### Recorded data:
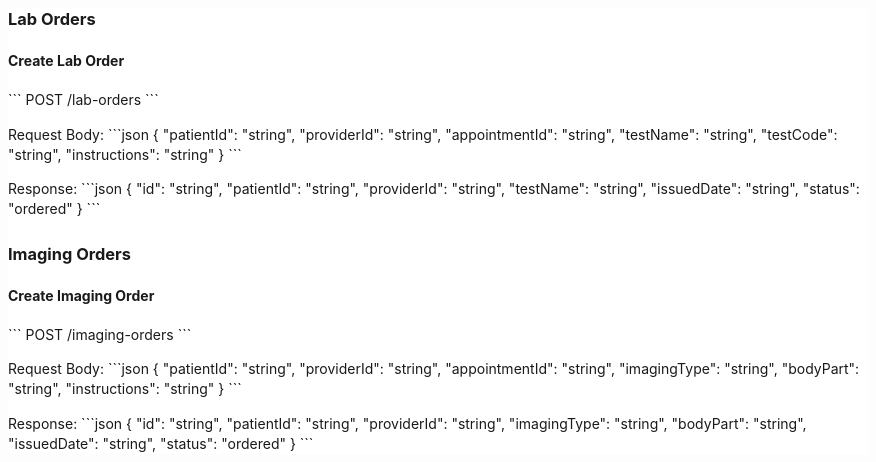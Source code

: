 ### Lab Orders

#### Create Lab Order

\`\`\`
POST /lab-orders
\`\`\`

Request Body:
\`\`\`json
{
  "patientId": "string",
  "providerId": "string",
  "appointmentId": "string",
  "testName": "string",
  "testCode": "string",
  "instructions": "string"
}
\`\`\`

Response:
\`\`\`json
{
  "id": "string",
  "patientId": "string",
  "providerId": "string",
  "testName": "string",
  "issuedDate": "string",
  "status": "ordered"
}
\`\`\`

### Imaging Orders

#### Create Imaging Order

\`\`\`
POST /imaging-orders
\`\`\`

Request Body:
\`\`\`json
{
  "patientId": "string",
  "providerId": "string",
  "appointmentId": "string",
  "imagingType": "string",
  "bodyPart": "string",
  "instructions": "string"
}
\`\`\`

Response:
\`\`\`json
{
  "id": "string",
  "patientId": "string",
  "providerId": "string",
  "imagingType": "string",
  "bodyPart": "string",
  "issuedDate": "string",
  "status": "ordered"
}
\`\`\`
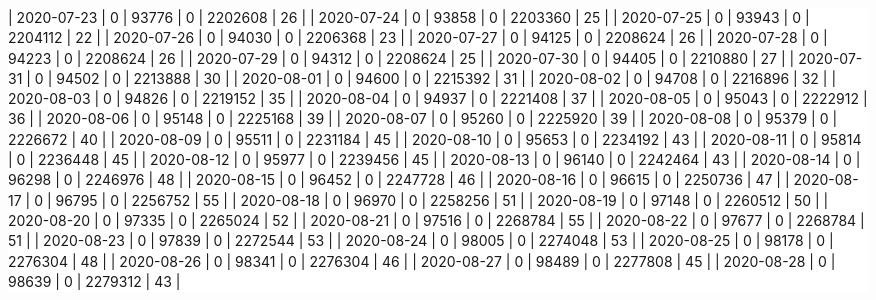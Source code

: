 | 2020-07-23 | 0 | 93776 | 0 | 2202608 | 26 |
| 2020-07-24 | 0 | 93858 | 0 | 2203360 | 25 |
| 2020-07-25 | 0 | 93943 | 0 | 2204112 | 22 |
| 2020-07-26 | 0 | 94030 | 0 | 2206368 | 23 |
| 2020-07-27 | 0 | 94125 | 0 | 2208624 | 26 |
| 2020-07-28 | 0 | 94223 | 0 | 2208624 | 26 |
| 2020-07-29 | 0 | 94312 | 0 | 2208624 | 25 |
| 2020-07-30 | 0 | 94405 | 0 | 2210880 | 27 |
| 2020-07-31 | 0 | 94502 | 0 | 2213888 | 30 |
| 2020-08-01 | 0 | 94600 | 0 | 2215392 | 31 |
| 2020-08-02 | 0 | 94708 | 0 | 2216896 | 32 |
| 2020-08-03 | 0 | 94826 | 0 | 2219152 | 35 |
| 2020-08-04 | 0 | 94937 | 0 | 2221408 | 37 |
| 2020-08-05 | 0 | 95043 | 0 | 2222912 | 36 |
| 2020-08-06 | 0 | 95148 | 0 | 2225168 | 39 |
| 2020-08-07 | 0 | 95260 | 0 | 2225920 | 39 |
| 2020-08-08 | 0 | 95379 | 0 | 2226672 | 40 |
| 2020-08-09 | 0 | 95511 | 0 | 2231184 | 45 |
| 2020-08-10 | 0 | 95653 | 0 | 2234192 | 43 |
| 2020-08-11 | 0 | 95814 | 0 | 2236448 | 45 |
| 2020-08-12 | 0 | 95977 | 0 | 2239456 | 45 |
| 2020-08-13 | 0 | 96140 | 0 | 2242464 | 43 |
| 2020-08-14 | 0 | 96298 | 0 | 2246976 | 48 |
| 2020-08-15 | 0 | 96452 | 0 | 2247728 | 46 |
| 2020-08-16 | 0 | 96615 | 0 | 2250736 | 47 |
| 2020-08-17 | 0 | 96795 | 0 | 2256752 | 55 |
| 2020-08-18 | 0 | 96970 | 0 | 2258256 | 51 |
| 2020-08-19 | 0 | 97148 | 0 | 2260512 | 50 |
| 2020-08-20 | 0 | 97335 | 0 | 2265024 | 52 |
| 2020-08-21 | 0 | 97516 | 0 | 2268784 | 55 |
| 2020-08-22 | 0 | 97677 | 0 | 2268784 | 51 |
| 2020-08-23 | 0 | 97839 | 0 | 2272544 | 53 |
| 2020-08-24 | 0 | 98005 | 0 | 2274048 | 53 |
| 2020-08-25 | 0 | 98178 | 0 | 2276304 | 48 |
| 2020-08-26 | 0 | 98341 | 0 | 2276304 | 46 |
| 2020-08-27 | 0 | 98489 | 0 | 2277808 | 45 |
| 2020-08-28 | 0 | 98639 | 0 | 2279312 | 43 |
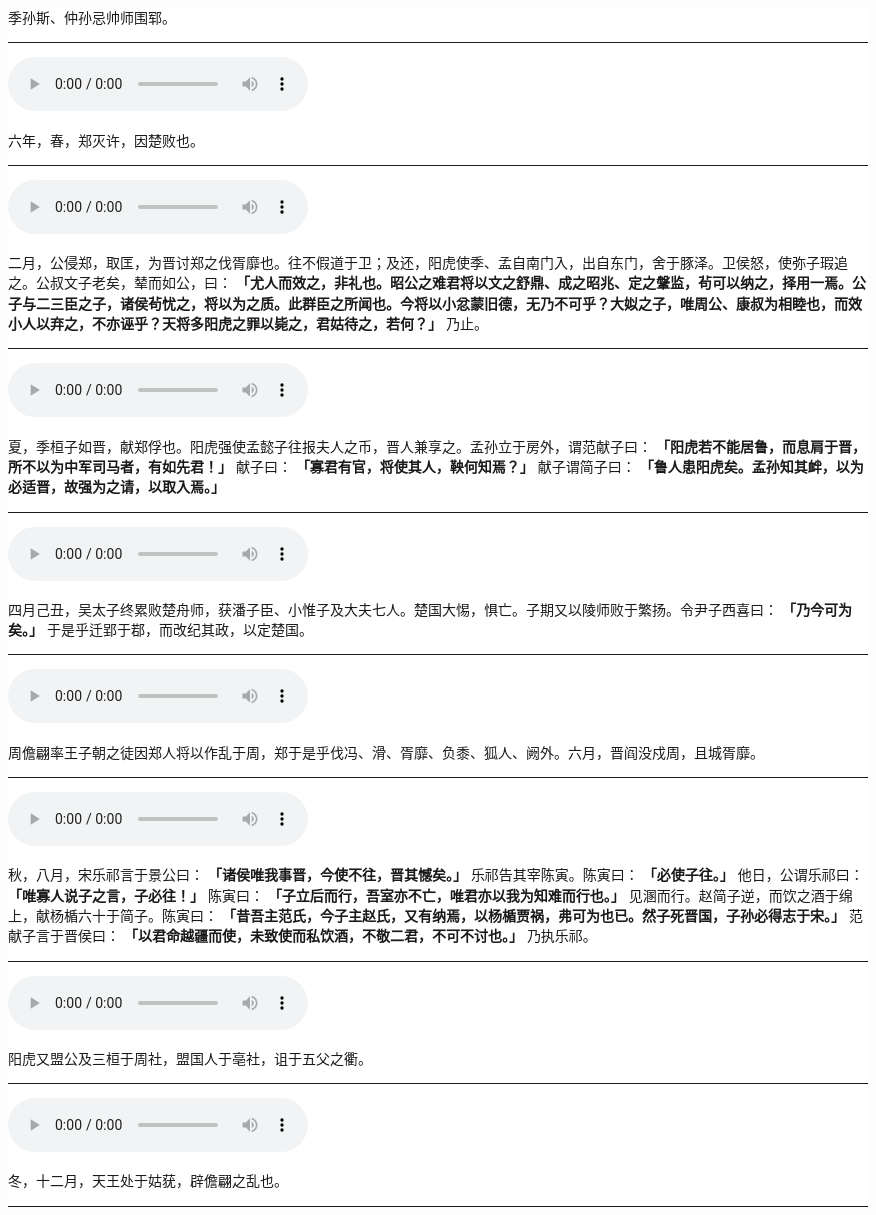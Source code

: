季孙斯、仲孙忌帅师围郓。

---

![](assets/audios/11/89.mp3)

六年，春，郑灭许，因楚败也。

---

![](assets/audios/11/90.mp3)

二月，公侵郑，取匡，为晋讨郑之伐胥靡也。往不假道于卫；及还，阳虎使季、孟自南门入，出自东门，舍于豚泽。卫侯怒，使弥子瑕追之。公叔文子老矣，辇而如公，曰： __「尤人而效之，非礼也。昭公之难君将以文之舒鼎、成之昭兆、定之鞶监，茍可以纳之，择用一焉。公子与二三臣之子，诸侯茍忧之，将以为之质。此群臣之所闻也。今将以小忿蒙旧德，无乃不可乎？大姒之子，唯周公、康叔为相睦也，而效小人以弃之，不亦诬乎？天将多阳虎之罪以毙之，君姑待之，若何？」__ 乃止。

---

![](assets/audios/11/91.mp3)

夏，季桓子如晋，献郑俘也。阳虎强使孟懿子往报夫人之币，晋人兼享之。孟孙立于房外，谓范献子曰： __「阳虎若不能居鲁，而息肩于晋，所不以为中军司马者，有如先君！」__ 献子曰： __「寡君有官，将使其人，鞅何知焉？」__ 献子谓简子曰： __「鲁人患阳虎矣。孟孙知其衅，以为必适晋，故强为之请，以取入焉。」__ 

---

![](assets/audios/11/92.mp3)

四月己丑，吴太子终累败楚舟师，获潘子臣、小惟子及大夫七人。楚国大惕，惧亡。子期又以陵师败于繁扬。令尹子西喜曰： __「乃今可为矣。」__ 于是乎迁郢于鄀，而改纪其政，以定楚国。

---

![](assets/audios/11/93.mp3)

周儋翩率王子朝之徒因郑人将以作乱于周，郑于是乎伐冯、滑、胥靡、负黍、狐人、阙外。六月，晋阎没戍周，且城胥靡。

---

![](assets/audios/11/94.mp3)

秋，八月，宋乐祁言于景公曰： __「诸侯唯我事晋，今使不往，晋其憾矣。」__ 乐祁告其宰陈寅。陈寅曰： __「必使子往。」__ 他日，公谓乐祁曰： __「唯寡人说子之言，子必往！」__ 陈寅曰： __「子立后而行，吾室亦不亡，唯君亦以我为知难而行也。」__ 见溷而行。赵简子逆，而饮之酒于绵上，献杨楯六十于简子。陈寅曰： __「昔吾主范氏，今子主赵氏，又有纳焉，以杨楯贾祸，弗可为也已。然子死晋国，子孙必得志于宋。」__ 范献子言于晋侯曰： __「以君命越疆而使，未致使而私饮酒，不敬二君，不可不讨也。」__ 乃执乐祁。

---

![](assets/audios/11/95.mp3)

阳虎又盟公及三桓于周社，盟国人于亳社，诅于五父之衢。

---

![](assets/audios/11/96.mp3)

冬，十二月，天王处于姑莸，辟儋翩之乱也。

---
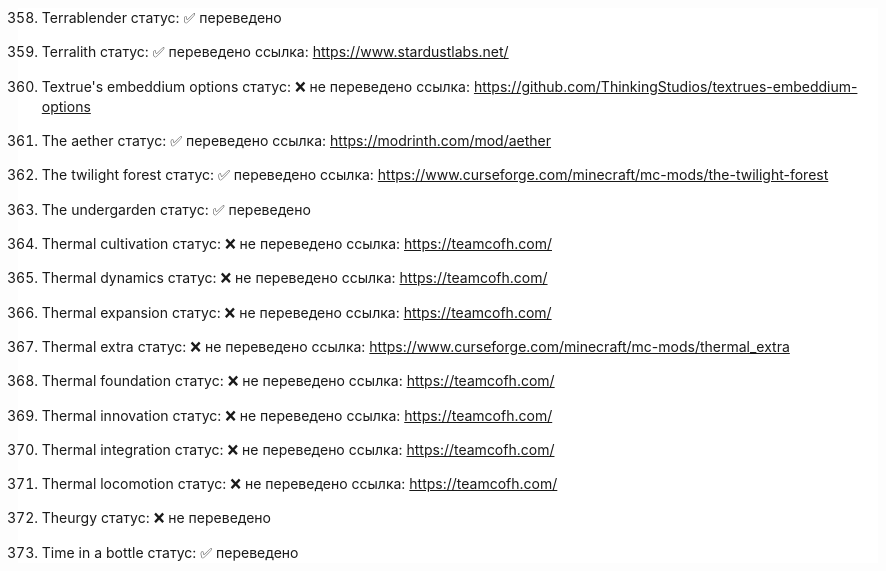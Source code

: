 358. Terrablender
  статус: ✅ переведено

359. Terralith
  статус: ✅ переведено
  ссылка: https://www.stardustlabs.net/

360. Textrue's embeddium options
  статус: ❌ не переведено
  ссылка: https://github.com/ThinkingStudios/textrues-embeddium-options

361. The aether
  статус: ✅ переведено
  ссылка: https://modrinth.com/mod/aether

362. The twilight forest
  статус: ✅ переведено
  ссылка: https://www.curseforge.com/minecraft/mc-mods/the-twilight-forest

363. The undergarden
  статус: ✅ переведено

364. Thermal cultivation
  статус: ❌ не переведено
  ссылка: https://teamcofh.com/

365. Thermal dynamics
  статус: ❌ не переведено
  ссылка: https://teamcofh.com/

366. Thermal expansion
  статус: ❌ не переведено
  ссылка: https://teamcofh.com/

367. Thermal extra
  статус: ❌ не переведено
  ссылка: https://www.curseforge.com/minecraft/mc-mods/thermal_extra

368. Thermal foundation
  статус: ❌ не переведено
  ссылка: https://teamcofh.com/

369. Thermal innovation
  статус: ❌ не переведено
  ссылка: https://teamcofh.com/

370. Thermal integration
  статус: ❌ не переведено
  ссылка: https://teamcofh.com/

371. Thermal locomotion
  статус: ❌ не переведено
  ссылка: https://teamcofh.com/

372. Theurgy
  статус: ❌ не переведено

373. Time in a bottle
  статус: ✅ переведено
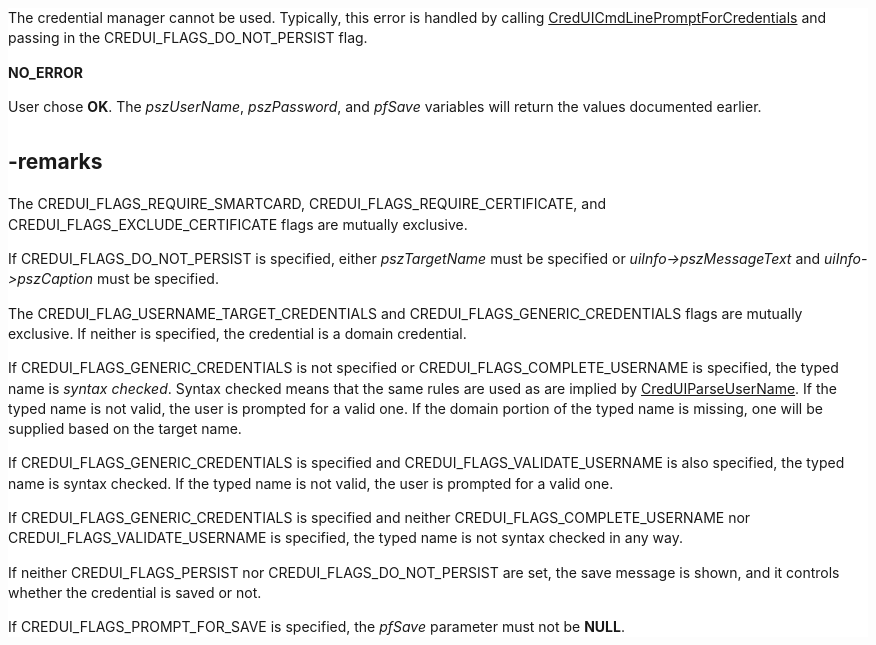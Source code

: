 </dl>
</td>
<td width="60%">
The credential manager cannot be used. Typically, this error is handled by calling <a href="https://docs.microsoft.com/windows/desktop/api/wincred/nf-wincred-creduicmdlinepromptforcredentialsa">CredUICmdLinePromptForCredentials</a> and passing in the CREDUI_FLAGS_DO_NOT_PERSIST flag.

</td>
</tr>
<tr>
<td width="40%">
<dl>
<dt><b>NO_ERROR</b></dt>
</dl>
</td>
<td width="60%">
User chose <b>OK</b>. The <i>pszUserName</i>, <i>pszPassword</i>, and <i>pfSave</i> variables will return the values documented earlier.

</td>
</tr>
</table>
 




## -remarks



The CREDUI_FLAGS_REQUIRE_SMARTCARD, CREDUI_FLAGS_REQUIRE_CERTIFICATE, and CREDUI_FLAGS_EXCLUDE_CERTIFICATE flags are mutually exclusive.

If CREDUI_FLAGS_DO_NOT_PERSIST is specified, either <i>pszTargetName</i> must be specified or  <i>uiInfo-&gt;pszMessageText</i> and <i>uiInfo-&gt;pszCaption</i> must be specified.

The CREDUI_FLAG_USERNAME_TARGET_CREDENTIALS and CREDUI_FLAGS_GENERIC_CREDENTIALS flags are mutually exclusive. If neither is specified, the credential is a domain credential.

If CREDUI_FLAGS_GENERIC_CREDENTIALS is not specified or CREDUI_FLAGS_COMPLETE_USERNAME is specified, the typed name is <i>syntax checked</i>. Syntax checked means that the same rules are used as are implied by <a href="https://docs.microsoft.com/windows/desktop/api/wincred/nf-wincred-creduiparseusernamea">CredUIParseUserName</a>. If the typed name is not valid, the user is prompted for a valid one. If the domain portion of the typed name is missing, one will be supplied based on the target name.

If CREDUI_FLAGS_GENERIC_CREDENTIALS is specified and CREDUI_FLAGS_VALIDATE_USERNAME is also specified, the typed name is syntax checked. If the typed name is not valid, the user is prompted for a valid one.

If CREDUI_FLAGS_GENERIC_CREDENTIALS is specified and neither CREDUI_FLAGS_COMPLETE_USERNAME nor CREDUI_FLAGS_VALIDATE_USERNAME is specified, the typed name is not syntax checked in any way.

If neither CREDUI_FLAGS_PERSIST nor CREDUI_FLAGS_DO_NOT_PERSIST are set, the save message is shown, and it controls whether the credential is saved or not.

If CREDUI_FLAGS_PROMPT_FOR_SAVE is specified, the <i>pfSave</i> parameter must not be <b>NULL</b>.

### Assigned task:
What is needed is an exact copy of the lines above from the one with "363. The undergarden" to the one with "## -remarks", both ends kept, and nothing more; please leave the pictures out.

### Answer to this task:
363. The undergarden
  статус: ✅ переведено

364. Thermal cultivation
  статус: ❌ не переведено
  ссылка: https://teamcofh.com/

365. Thermal dynamics
  статус: ❌ не переведено
  ссылка: https://teamcofh.com/

366. Thermal expansion
  статус: ❌ не переведено
  ссылка: https://teamcofh.com/

367. Thermal extra
  статус: ❌ не переведено
  ссылка: https://www.curseforge.com/minecraft/mc-mods/thermal_extra

368. Thermal foundation
  статус: ❌ не переведено
  ссылка: https://teamcofh.com/

369. Thermal innovation
  статус: ❌ не переведено
  ссылка: https://teamcofh.com/

370. Thermal integration
  статус: ❌ не переведено
  ссылка: https://teamcofh.com/

371. Thermal locomotion
  статус: ❌ не переведено
  ссылка: https://teamcofh.com/

372. Theurgy
  статус: ❌ не переведено

373. Time in a bottle
  статус: ✅ переведено
Source code

: </dl>
</td>
<td width="60%">
The credential manager cannot be used. Typically, this error is handled by calling <a href="https://docs.microsoft.com/windows/desktop/api/wincred/nf-wincred-creduicmdlinepromptforcredentialsa">CredUICmdLinePromptForCredentials</a> and passing in the CREDUI_FLAGS_DO_NOT_PERSIST flag.

</td>
</tr>
<tr>
<td width="40%">
<dl>
<dt><b>NO_ERROR</b></dt>
</dl>
</td>
<td width="60%">
User chose <b>OK</b>. The <i>pszUserName</i>, <i>pszPassword</i>, and <i>pfSave</i> variables will return the values documented earlier.

</td>
</tr>
</table>
 




## -remarks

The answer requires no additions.